**Requirement**
Print out the data below with every line intact.

**Material for this task**
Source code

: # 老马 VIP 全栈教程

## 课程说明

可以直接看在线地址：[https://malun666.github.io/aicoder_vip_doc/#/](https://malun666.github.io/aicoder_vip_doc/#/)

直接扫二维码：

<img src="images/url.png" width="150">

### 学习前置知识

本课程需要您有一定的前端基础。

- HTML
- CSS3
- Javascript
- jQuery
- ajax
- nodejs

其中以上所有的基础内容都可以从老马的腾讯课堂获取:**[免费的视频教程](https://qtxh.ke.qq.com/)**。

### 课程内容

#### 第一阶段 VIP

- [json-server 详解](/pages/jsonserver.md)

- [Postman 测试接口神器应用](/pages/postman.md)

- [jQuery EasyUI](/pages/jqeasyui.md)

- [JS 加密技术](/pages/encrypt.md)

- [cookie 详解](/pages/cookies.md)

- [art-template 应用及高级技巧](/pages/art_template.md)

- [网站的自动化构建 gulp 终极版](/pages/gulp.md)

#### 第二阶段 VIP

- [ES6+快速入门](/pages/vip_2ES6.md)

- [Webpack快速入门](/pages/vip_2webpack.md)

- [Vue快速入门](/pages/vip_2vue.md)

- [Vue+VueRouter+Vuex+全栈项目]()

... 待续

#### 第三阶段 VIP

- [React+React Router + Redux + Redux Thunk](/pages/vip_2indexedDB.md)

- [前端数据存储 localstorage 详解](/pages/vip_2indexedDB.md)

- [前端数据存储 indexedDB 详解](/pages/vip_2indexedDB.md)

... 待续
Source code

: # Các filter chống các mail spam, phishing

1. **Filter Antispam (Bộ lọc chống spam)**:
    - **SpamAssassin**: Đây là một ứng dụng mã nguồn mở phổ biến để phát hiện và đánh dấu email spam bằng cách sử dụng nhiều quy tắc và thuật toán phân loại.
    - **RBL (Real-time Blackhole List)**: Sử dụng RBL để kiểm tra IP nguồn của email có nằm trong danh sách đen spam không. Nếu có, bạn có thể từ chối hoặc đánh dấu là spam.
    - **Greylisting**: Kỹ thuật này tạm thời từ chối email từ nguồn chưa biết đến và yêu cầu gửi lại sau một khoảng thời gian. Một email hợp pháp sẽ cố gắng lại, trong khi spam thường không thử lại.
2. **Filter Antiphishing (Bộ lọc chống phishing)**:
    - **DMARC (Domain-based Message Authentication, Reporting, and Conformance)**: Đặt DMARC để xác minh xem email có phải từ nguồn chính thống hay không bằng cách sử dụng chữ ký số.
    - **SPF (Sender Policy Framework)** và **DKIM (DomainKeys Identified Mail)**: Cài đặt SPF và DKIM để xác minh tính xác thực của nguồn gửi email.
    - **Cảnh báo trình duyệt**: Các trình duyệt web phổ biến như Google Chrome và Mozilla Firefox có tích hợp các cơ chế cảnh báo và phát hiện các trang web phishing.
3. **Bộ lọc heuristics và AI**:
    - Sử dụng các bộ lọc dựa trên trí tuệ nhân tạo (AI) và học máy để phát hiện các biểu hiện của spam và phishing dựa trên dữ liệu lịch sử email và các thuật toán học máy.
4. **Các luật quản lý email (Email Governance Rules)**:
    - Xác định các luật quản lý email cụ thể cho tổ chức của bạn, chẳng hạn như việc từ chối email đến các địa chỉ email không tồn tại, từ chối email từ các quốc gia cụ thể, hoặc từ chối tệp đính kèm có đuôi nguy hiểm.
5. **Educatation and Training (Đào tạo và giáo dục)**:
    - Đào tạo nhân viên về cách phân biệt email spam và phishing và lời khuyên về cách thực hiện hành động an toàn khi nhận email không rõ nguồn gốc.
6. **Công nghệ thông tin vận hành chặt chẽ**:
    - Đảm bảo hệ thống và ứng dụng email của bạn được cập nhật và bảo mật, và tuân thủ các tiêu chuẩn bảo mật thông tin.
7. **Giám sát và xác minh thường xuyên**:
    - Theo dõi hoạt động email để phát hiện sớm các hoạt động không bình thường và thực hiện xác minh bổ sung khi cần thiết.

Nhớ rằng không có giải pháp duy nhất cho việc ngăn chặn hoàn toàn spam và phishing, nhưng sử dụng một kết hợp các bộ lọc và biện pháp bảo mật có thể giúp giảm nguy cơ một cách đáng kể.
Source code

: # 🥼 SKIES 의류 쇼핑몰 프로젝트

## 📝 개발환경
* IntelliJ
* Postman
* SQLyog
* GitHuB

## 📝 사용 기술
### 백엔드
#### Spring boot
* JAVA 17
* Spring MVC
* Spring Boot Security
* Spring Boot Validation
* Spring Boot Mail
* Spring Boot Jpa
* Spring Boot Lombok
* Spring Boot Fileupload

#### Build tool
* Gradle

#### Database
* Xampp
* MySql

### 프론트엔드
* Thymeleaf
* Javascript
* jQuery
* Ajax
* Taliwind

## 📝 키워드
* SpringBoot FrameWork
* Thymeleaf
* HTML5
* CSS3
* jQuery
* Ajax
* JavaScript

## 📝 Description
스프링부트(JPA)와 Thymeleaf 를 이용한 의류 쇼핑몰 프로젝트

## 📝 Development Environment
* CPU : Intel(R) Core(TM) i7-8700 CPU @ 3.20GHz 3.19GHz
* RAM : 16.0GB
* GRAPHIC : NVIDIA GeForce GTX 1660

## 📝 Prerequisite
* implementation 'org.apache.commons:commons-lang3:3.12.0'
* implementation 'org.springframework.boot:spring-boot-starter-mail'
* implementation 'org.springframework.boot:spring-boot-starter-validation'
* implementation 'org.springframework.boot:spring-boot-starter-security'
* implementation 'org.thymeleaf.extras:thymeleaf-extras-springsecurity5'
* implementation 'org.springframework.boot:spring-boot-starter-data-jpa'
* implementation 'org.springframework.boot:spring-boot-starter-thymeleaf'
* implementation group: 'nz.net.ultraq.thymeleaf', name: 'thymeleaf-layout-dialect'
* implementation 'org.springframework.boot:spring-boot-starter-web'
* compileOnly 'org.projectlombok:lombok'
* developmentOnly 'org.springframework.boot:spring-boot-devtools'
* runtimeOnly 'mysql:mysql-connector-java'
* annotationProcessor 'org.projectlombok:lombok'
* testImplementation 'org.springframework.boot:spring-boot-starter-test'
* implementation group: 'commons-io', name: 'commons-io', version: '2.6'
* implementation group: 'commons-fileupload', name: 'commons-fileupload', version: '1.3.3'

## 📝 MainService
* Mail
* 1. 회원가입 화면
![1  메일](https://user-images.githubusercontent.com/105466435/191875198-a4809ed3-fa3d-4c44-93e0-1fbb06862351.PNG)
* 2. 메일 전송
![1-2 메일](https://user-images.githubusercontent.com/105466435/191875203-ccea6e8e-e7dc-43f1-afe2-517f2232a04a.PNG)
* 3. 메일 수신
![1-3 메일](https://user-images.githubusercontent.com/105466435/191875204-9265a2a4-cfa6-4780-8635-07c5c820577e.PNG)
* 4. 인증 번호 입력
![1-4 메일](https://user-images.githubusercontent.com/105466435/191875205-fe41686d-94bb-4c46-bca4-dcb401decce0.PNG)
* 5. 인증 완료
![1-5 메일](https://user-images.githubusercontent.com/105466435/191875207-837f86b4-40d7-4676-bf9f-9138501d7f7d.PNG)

**Result of this exercise**
Source code

: # 老马 VIP 全栈教程

## 课程说明

可以直接看在线地址：[https://malun666.github.io/aicoder_vip_doc/#/](https://malun666.github.io/aicoder_vip_doc/#/)

直接扫二维码：

<img src="images/url.png" width="150">

### 学习前置知识

本课程需要您有一定的前端基础。

- HTML
- CSS3
- Javascript
- jQuery
- ajax
- nodejs

其中以上所有的基础内容都可以从老马的腾讯课堂获取:**[免费的视频教程](https://qtxh.ke.qq.com/)**。

### 课程内容

#### 第一阶段 VIP

- [json-server 详解](/pages/jsonserver.md)

- [Postman 测试接口神器应用](/pages/postman.md)

- [jQuery EasyUI](/pages/jqeasyui.md)

- [JS 加密技术](/pages/encrypt.md)

- [cookie 详解](/pages/cookies.md)

- [art-template 应用及高级技巧](/pages/art_template.md)

- [网站的自动化构建 gulp 终极版](/pages/gulp.md)

#### 第二阶段 VIP

- [ES6+快速入门](/pages/vip_2ES6.md)

- [Webpack快速入门](/pages/vip_2webpack.md)

- [Vue快速入门](/pages/vip_2vue.md)

- [Vue+VueRouter+Vuex+全栈项目]()

... 待续

#### 第三阶段 VIP

- [React+React Router + Redux + Redux Thunk](/pages/vip_2indexedDB.md)

- [前端数据存储 localstorage 详解](/pages/vip_2indexedDB.md)

- [前端数据存储 indexedDB 详解](/pages/vip_2indexedDB.md)

... 待续
Source code

: # Các filter chống các mail spam, phishing

1. **Filter Antispam (Bộ lọc chống spam)**:
    - **SpamAssassin**: Đây là một ứng dụng mã nguồn mở phổ biến để phát hiện và đánh dấu email spam bằng cách sử dụng nhiều quy tắc và thuật toán phân loại.
    - **RBL (Real-time Blackhole List)**: Sử dụng RBL để kiểm tra IP nguồn của email có nằm trong danh sách đen spam không. Nếu có, bạn có thể từ chối hoặc đánh dấu là spam.
    - **Greylisting**: Kỹ thuật này tạm thời từ chối email từ nguồn chưa biết đến và yêu cầu gửi lại sau một khoảng thời gian. Một email hợp pháp sẽ cố gắng lại, trong khi spam thường không thử lại.
2. **Filter Antiphishing (Bộ lọc chống phishing)**:
    - **DMARC (Domain-based Message Authentication, Reporting, and Conformance)**: Đặt DMARC để xác minh xem email có phải từ nguồn chính thống hay không bằng cách sử dụng chữ ký số.
    - **SPF (Sender Policy Framework)** và **DKIM (DomainKeys Identified Mail)**: Cài đặt SPF và DKIM để xác minh tính xác thực của nguồn gửi email.
    - **Cảnh báo trình duyệt**: Các trình duyệt web phổ biến như Google Chrome và Mozilla Firefox có tích hợp các cơ chế cảnh báo và phát hiện các trang web phishing.
3. **Bộ lọc heuristics và AI**:
    - Sử dụng các bộ lọc dựa trên trí tuệ nhân tạo (AI) và học máy để phát hiện các biểu hiện của spam và phishing dựa trên dữ liệu lịch sử email và các thuật toán học máy.
4. **Các luật quản lý email (Email Governance Rules)**:
    - Xác định các luật quản lý email cụ thể cho tổ chức của bạn, chẳng hạn như việc từ chối email đến các địa chỉ email không tồn tại, từ chối email từ các quốc gia cụ thể, hoặc từ chối tệp đính kèm có đuôi nguy hiểm.
5. **Educatation and Training (Đào tạo và giáo dục)**:
    - Đào tạo nhân viên về cách phân biệt email spam và phishing và lời khuyên về cách thực hiện hành động an toàn khi nhận email không rõ nguồn gốc.
6. **Công nghệ thông tin vận hành chặt chẽ**:
    - Đảm bảo hệ thống và ứng dụng email của bạn được cập nhật và bảo mật, và tuân thủ các tiêu chuẩn bảo mật thông tin.
7. **Giám sát và xác minh thường xuyên**:
    - Theo dõi hoạt động email để phát hiện sớm các hoạt động không bình thường và thực hiện xác minh bổ sung khi cần thiết.

Nhớ rằng không có giải pháp duy nhất cho việc ngăn chặn hoàn toàn spam và phishing, nhưng sử dụng một kết hợp các bộ lọc và biện pháp bảo mật có thể giúp giảm nguy cơ một cách đáng kể.
Source code

: # 🥼 SKIES 의류 쇼핑몰 프로젝트

## 📝 개발환경
* IntelliJ
* Postman
* SQLyog
* GitHuB

## 📝 사용 기술
### 백엔드
#### Spring boot
* JAVA 17
* Spring MVC
* Spring Boot Security
* Spring Boot Validation
* Spring Boot Mail
* Spring Boot Jpa
* Spring Boot Lombok
* Spring Boot Fileupload

#### Build tool
* Gradle

#### Database
* Xampp
* MySql

### 프론트엔드
* Thymeleaf
* Javascript
* jQuery
* Ajax
* Taliwind

## 📝 키워드
* SpringBoot FrameWork
* Thymeleaf
* HTML5
* CSS3
* jQuery
* Ajax
* JavaScript

## 📝 Description
스프링부트(JPA)와 Thymeleaf 를 이용한 의류 쇼핑몰 프로젝트

## 📝 Development Environment
* CPU : Intel(R) Core(TM) i7-8700 CPU @ 3.20GHz 3.19GHz
* RAM : 16.0GB
* GRAPHIC : NVIDIA GeForce GTX 1660

## 📝 Prerequisite
* implementation 'org.apache.commons:commons-lang3:3.12.0'
* implementation 'org.springframework.boot:spring-boot-starter-mail'
* implementation 'org.springframework.boot:spring-boot-starter-validation'
* implementation 'org.springframework.boot:spring-boot-starter-security'
* implementation 'org.thymeleaf.extras:thymeleaf-extras-springsecurity5'
* implementation 'org.springframework.boot:spring-boot-starter-data-jpa'
* implementation 'org.springframework.boot:spring-boot-starter-thymeleaf'
* implementation group: 'nz.net.ultraq.thymeleaf', name: 'thymeleaf-layout-dialect'
* implementation 'org.springframework.boot:spring-boot-starter-web'
* compileOnly 'org.projectlombok:lombok'
* developmentOnly 'org.springframework.boot:spring-boot-devtools'
* runtimeOnly 'mysql:mysql-connector-java'
* annotationProcessor 'org.projectlombok:lombok'
* testImplementation 'org.springframework.boot:spring-boot-starter-test'
* implementation group: 'commons-io', name: 'commons-io', version: '2.6'
* implementation group: 'commons-fileupload', name: 'commons-fileupload', version: '1.3.3'

## 📝 MainService
* Mail
* 1. 회원가입 화면
![1  메일](https://user-images.githubusercontent.com/105466435/191875198-a4809ed3-fa3d-4c44-93e0-1fbb06862351.PNG)
* 2. 메일 전송
![1-2 메일](https://user-images.githubusercontent.com/105466435/191875203-ccea6e8e-e7dc-43f1-afe2-517f2232a04a.PNG)
* 3. 메일 수신
![1-3 메일](https://user-images.githubusercontent.com/105466435/191875204-9265a2a4-cfa6-4780-8635-07c5c820577e.PNG)
* 4. 인증 번호 입력
![1-4 메일](https://user-images.githubusercontent.com/105466435/191875205-fe41686d-94bb-4c46-bca4-dcb401decce0.PNG)
* 5. 인증 완료
![1-5 메일](https://user-images.githubusercontent.com/105466435/191875207-837f86b4-40d7-4676-bf9f-9138501d7f7d.PNG)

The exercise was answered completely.